Problem to work on = The line that holds "Eğer blog, forum" marks the start. Return it and each following line through the end of the data, unchanged.
━━━ Task input ━━━
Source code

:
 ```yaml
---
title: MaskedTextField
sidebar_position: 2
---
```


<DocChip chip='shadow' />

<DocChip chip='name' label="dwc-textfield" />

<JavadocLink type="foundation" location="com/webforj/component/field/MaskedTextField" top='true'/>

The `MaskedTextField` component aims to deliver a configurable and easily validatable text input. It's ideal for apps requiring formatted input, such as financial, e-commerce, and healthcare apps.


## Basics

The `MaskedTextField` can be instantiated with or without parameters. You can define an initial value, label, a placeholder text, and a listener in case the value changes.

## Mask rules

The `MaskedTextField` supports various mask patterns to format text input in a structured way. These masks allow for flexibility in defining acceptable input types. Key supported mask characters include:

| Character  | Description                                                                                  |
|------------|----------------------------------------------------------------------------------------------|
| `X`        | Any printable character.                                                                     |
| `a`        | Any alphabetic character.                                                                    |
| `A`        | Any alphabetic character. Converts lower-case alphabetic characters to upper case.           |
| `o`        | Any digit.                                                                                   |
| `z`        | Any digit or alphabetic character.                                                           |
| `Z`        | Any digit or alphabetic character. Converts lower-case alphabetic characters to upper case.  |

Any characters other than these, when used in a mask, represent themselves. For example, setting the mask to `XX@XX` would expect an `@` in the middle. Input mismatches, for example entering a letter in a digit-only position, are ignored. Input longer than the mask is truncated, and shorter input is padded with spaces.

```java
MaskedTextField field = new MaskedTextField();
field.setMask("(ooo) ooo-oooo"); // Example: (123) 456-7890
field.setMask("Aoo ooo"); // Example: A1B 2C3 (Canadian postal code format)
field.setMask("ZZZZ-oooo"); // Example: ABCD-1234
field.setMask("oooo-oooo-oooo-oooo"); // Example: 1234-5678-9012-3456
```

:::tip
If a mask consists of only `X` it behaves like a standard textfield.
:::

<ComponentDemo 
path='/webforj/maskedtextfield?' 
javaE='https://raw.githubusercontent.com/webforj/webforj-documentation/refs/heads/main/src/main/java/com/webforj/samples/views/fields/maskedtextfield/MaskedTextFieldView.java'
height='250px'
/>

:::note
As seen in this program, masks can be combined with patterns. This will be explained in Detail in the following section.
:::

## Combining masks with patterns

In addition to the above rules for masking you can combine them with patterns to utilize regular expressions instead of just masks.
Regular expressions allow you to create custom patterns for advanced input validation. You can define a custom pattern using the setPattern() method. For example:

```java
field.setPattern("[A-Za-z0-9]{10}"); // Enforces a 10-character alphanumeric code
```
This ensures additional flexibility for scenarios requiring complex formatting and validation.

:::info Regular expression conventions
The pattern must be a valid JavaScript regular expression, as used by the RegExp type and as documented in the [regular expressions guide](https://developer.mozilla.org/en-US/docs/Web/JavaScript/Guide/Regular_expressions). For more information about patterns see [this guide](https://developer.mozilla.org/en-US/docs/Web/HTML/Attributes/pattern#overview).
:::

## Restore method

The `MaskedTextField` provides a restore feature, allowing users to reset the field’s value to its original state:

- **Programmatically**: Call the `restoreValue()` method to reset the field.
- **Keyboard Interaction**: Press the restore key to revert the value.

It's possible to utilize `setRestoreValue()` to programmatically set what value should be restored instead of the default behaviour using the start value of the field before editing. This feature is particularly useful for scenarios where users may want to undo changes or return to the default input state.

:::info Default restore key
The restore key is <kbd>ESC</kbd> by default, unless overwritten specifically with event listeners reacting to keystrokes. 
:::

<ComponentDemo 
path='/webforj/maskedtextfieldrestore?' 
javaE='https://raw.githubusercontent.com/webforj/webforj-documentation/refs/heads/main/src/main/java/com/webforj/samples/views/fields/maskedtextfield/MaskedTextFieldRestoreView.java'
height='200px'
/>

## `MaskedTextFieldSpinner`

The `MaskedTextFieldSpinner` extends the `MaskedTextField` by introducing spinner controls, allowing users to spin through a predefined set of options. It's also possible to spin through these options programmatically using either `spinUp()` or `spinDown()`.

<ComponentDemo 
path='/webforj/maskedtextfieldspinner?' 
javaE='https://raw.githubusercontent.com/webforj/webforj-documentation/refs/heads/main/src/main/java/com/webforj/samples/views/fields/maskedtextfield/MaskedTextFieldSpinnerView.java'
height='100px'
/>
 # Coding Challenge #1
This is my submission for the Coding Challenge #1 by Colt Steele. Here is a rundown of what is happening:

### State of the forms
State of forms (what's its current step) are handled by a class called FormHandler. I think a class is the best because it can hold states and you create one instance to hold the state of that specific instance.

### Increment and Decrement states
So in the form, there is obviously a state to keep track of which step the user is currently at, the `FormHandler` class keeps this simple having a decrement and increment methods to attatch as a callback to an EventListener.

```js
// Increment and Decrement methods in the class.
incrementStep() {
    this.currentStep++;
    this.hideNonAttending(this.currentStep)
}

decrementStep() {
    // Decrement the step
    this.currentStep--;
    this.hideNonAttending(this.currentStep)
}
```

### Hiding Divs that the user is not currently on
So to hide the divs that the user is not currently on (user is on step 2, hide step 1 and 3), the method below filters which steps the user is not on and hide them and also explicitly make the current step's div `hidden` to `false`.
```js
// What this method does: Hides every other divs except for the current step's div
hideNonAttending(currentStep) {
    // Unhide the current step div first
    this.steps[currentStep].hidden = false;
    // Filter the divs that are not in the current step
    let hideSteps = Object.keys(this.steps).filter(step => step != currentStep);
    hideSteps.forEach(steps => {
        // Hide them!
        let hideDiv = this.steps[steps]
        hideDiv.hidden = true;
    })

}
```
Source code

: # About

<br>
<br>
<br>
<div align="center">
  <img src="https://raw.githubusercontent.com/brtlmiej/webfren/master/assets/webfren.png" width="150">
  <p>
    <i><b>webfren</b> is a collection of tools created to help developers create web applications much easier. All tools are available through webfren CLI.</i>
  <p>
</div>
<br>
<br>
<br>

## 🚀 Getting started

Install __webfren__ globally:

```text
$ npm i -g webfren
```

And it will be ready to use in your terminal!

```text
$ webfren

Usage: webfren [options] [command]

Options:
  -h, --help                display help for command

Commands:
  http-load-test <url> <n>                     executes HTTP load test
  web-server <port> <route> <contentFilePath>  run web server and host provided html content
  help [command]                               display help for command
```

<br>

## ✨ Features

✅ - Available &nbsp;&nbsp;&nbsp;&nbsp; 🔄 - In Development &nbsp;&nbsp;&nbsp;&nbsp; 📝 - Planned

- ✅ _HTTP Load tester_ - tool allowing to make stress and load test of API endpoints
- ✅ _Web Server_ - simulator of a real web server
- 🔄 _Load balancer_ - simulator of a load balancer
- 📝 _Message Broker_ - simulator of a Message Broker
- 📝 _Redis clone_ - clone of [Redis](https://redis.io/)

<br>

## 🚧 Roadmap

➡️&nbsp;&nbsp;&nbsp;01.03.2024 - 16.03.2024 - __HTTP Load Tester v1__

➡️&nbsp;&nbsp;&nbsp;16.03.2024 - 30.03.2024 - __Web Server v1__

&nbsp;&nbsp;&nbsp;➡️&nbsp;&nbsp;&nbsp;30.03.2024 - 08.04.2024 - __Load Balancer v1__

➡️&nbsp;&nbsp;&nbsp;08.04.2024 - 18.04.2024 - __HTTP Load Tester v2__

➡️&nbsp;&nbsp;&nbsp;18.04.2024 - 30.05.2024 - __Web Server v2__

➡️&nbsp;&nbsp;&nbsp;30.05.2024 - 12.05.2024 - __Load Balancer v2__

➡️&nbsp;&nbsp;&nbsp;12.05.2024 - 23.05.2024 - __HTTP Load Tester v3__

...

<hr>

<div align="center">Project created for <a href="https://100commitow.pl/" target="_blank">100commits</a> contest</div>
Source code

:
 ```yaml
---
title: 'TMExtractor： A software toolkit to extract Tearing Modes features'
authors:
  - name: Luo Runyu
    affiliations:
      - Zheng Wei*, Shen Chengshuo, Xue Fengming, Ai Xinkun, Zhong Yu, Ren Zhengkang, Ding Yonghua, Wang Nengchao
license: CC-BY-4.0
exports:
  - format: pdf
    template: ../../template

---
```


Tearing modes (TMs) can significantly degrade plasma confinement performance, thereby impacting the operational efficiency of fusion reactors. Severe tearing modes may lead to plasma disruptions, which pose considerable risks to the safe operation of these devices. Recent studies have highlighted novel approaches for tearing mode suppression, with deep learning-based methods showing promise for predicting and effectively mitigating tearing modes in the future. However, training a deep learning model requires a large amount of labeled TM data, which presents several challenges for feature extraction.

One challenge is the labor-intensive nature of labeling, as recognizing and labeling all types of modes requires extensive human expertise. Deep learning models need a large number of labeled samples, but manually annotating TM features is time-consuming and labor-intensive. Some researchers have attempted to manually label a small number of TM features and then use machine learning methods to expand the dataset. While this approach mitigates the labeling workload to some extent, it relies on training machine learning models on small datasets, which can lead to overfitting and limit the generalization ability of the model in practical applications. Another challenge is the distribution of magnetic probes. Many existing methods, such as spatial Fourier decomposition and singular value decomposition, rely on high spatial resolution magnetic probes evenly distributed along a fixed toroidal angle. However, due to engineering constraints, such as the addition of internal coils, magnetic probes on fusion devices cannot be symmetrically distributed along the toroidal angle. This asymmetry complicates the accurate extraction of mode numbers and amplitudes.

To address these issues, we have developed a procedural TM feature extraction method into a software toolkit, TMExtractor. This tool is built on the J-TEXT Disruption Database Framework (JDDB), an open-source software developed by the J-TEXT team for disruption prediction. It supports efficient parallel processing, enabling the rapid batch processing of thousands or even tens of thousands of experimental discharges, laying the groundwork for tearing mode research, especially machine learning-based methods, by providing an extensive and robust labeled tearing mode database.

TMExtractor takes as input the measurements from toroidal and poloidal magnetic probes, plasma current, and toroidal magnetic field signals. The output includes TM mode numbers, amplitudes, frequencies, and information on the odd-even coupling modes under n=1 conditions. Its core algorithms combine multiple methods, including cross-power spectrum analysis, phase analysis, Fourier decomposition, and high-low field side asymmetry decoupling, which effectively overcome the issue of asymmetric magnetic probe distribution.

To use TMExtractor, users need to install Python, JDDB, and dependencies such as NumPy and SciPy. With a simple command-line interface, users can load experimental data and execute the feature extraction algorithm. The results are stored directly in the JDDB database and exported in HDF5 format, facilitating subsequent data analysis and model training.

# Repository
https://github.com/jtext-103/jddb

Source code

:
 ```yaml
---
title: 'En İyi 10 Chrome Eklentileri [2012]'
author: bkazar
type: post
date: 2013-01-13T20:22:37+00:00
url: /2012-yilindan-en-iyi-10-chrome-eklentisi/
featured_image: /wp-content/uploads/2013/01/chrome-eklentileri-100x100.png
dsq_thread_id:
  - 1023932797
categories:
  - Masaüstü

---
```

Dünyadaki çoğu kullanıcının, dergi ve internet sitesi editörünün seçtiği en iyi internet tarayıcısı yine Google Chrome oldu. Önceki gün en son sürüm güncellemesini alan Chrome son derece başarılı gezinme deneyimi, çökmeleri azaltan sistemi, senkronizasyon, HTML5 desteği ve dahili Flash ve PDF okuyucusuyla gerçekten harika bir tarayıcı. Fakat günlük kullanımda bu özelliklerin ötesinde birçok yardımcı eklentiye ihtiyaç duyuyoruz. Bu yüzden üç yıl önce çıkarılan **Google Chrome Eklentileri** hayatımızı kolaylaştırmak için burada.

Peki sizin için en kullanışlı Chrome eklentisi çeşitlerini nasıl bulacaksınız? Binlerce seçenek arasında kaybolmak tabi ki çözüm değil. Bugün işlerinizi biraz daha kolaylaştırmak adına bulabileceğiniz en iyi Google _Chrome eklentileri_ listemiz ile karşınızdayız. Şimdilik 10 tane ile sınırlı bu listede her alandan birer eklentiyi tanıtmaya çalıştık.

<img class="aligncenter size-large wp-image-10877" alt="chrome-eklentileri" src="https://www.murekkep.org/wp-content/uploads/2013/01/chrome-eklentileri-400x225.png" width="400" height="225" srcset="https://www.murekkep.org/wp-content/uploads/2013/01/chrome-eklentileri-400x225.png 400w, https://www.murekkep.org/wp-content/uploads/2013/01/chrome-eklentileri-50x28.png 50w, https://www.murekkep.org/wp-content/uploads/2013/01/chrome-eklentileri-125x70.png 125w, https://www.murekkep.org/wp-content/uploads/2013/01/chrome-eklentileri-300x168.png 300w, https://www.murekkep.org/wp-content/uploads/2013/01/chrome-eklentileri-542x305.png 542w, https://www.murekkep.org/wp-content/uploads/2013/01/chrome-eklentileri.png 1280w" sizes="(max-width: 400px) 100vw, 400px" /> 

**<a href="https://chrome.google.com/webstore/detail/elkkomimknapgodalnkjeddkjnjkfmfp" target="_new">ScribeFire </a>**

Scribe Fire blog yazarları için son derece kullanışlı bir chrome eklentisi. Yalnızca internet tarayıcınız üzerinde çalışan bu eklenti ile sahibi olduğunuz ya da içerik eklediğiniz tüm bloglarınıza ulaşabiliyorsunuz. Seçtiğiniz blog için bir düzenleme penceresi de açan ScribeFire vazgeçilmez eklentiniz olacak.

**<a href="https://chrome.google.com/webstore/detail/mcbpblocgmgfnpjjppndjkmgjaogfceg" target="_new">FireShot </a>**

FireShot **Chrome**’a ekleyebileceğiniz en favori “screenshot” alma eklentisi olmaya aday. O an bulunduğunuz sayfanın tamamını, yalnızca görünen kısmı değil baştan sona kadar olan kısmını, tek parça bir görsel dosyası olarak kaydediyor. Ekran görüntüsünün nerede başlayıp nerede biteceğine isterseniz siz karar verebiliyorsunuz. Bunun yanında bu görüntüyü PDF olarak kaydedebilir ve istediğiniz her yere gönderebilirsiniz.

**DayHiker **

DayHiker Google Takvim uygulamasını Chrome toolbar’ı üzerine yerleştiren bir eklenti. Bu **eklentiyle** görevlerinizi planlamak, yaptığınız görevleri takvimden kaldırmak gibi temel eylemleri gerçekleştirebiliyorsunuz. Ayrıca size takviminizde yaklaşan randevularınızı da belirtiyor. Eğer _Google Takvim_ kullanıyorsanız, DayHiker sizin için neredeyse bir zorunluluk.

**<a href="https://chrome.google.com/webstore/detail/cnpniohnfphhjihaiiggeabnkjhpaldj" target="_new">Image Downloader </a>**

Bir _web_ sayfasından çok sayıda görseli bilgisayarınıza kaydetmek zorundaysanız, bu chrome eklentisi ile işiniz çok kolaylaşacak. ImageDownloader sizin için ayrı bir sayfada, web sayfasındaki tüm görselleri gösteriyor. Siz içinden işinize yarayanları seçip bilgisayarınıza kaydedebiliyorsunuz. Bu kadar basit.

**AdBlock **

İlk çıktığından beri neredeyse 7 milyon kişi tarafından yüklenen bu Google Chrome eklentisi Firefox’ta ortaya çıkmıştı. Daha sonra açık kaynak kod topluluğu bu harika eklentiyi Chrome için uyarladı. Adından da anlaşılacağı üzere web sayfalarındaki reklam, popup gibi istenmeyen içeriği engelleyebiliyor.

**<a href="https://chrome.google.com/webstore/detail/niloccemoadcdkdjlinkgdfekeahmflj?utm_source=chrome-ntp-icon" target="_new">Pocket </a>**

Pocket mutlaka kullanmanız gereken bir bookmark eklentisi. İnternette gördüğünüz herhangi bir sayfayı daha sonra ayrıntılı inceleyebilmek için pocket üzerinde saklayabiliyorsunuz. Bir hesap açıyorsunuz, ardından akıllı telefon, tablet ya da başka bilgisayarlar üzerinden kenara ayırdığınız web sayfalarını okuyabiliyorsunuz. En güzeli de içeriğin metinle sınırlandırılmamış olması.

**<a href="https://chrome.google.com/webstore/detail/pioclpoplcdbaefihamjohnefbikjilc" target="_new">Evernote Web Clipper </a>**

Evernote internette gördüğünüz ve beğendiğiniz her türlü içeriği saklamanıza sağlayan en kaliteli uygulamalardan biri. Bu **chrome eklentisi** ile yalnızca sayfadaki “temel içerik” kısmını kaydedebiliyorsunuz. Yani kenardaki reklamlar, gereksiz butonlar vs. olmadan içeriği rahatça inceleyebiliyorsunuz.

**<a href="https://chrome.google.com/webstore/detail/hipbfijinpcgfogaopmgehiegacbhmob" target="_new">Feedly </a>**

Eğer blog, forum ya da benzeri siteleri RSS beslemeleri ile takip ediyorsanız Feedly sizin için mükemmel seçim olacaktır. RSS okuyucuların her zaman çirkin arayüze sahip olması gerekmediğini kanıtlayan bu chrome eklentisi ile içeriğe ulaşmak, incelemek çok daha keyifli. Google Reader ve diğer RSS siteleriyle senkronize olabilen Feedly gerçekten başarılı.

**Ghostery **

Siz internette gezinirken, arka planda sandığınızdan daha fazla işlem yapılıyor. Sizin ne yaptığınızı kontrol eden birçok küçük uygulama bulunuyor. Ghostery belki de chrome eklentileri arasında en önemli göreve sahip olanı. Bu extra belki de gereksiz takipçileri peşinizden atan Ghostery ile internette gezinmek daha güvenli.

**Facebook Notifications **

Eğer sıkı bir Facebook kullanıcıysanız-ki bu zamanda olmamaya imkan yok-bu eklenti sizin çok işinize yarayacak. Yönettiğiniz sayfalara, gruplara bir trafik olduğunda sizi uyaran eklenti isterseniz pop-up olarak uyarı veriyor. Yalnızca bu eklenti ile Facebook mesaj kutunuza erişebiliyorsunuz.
━━━
Answer for the task =
Eğer blog, forum ya da benzeri siteleri RSS beslemeleri ile takip ediyorsanız Feedly sizin için mükemmel seçim olacaktır. RSS okuyucuların her zaman çirkin arayüze sahip olması gerekmediğini kanıtlayan bu chrome eklentisi ile içeriğe ulaşmak, incelemek çok daha keyifli. Google Reader ve diğer RSS siteleriyle senkronize olabilen Feedly gerçekten başarılı.

**Ghostery **

Siz internette gezinirken, arka planda sandığınızdan daha fazla işlem yapılıyor. Sizin ne yaptığınızı kontrol eden birçok küçük uygulama bulunuyor. Ghostery belki de chrome eklentileri arasında en önemli göreve sahip olanı. Bu extra belki de gereksiz takipçileri peşinizden atan Ghostery ile internette gezinmek daha güvenli.

**Facebook Notifications **

Eğer sıkı bir Facebook kullanıcıysanız-ki bu zamanda olmamaya imkan yok-bu eklenti sizin çok işinize yarayacak. Yönettiğiniz sayfalara, gruplara bir trafik olduğunda sizi uyaran eklenti isterseniz pop-up olarak uyarı veriyor. Yalnızca bu eklenti ile Facebook mesaj kutunuza erişebiliyorsunuz.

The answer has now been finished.